Peter Berley doesn’t just host a seder, he hosts an entire Passover weekend for family and friends at his North Fork Kitchen and Garden. Every year, he and his make-up artist daughter, Kayla Jo, fire-up the wood burning oven, grind their own spelt and kamut flour, knead their own dough and make homemade matzoh for the holiday. This is no small feat, but what do you expect from a man with his own wood burning oven in his kitchen, and an entire garden bed dedicated to his homemade kimchi?
Peter invited me up to his home in the North Fork to crash this father-daughter bonding ritual. If you have not spent time in this region, I highly recommend it. The winding roads are dotted with wineries, biodynamic and organic farms, all a stone’s throw from the ocean. This is where Peter lives, but also where he teaches weekend-long workshops on fermentation, bread baking and tofu-making.
Though it took the better part of the morning to prepare the matzoh dough, once the baking began, the pace accelerated by necessity. Because matzoh is defined by its unleavened quality, the mixed dough cannot sit for more than 18 minutes and still be considered kosher. Once the grains mix with water, the fermentation process is initiated, and the matzoh becomes just another layman’s flatbread. Matzoh is the, “bread of our affliction,” but man, was Peter’s version light and airy, and irresistible when coated with a generous smear of farm-fresh butter and sea salt.

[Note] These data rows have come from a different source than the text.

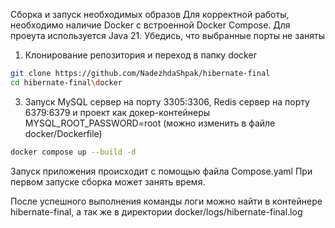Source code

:   Сборка и запуск необходимых образов
Для корректной работы, необходимо наличие Docker с встроенной Docker Compose.
Для проеута используется Java 21.
Убедись, что выбранные порты не заняты
  
1. Клонирование репозитория и переход в папку docker
```bash
git clone https://github.com/NadezhdaShpak/hibernate-final
cd hibernate-final\docker
```
3. Запуск MySQL сервер на порту 3305:3306, Redis сервер на порту 6379:6379 и проект как докер-контейнеры
MYSQL_ROOT_PASSWORD=root (можно изменить в файле docker/Dockerfile)
```bash
docker compose up --build -d
```   
Запуск приложения происходит с помощью файла Compose.yaml
При первом запуске сборка может занять время.

После успешного выполнения команды логи можно найти в контейнере hibernate-final,
а так же в директории docker/logs/hibernate-final.log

On my way out (after escorting me to the local winery and the dairy farm to pick up raw milk and fresh eggs), Peter gave me a copy of his book The Flexitarian Table, the product of 30 years of professional cooking. So, today I am making a salad from that book, and posting the pictures of our busy day together.
It is always uplifting to spend time with someone who has worked hard for all that has he has — a family that collaborates willingly in the kitchen, an enduring passion for his work, three published cookbooks and a kitchen adorned in Spanish tile.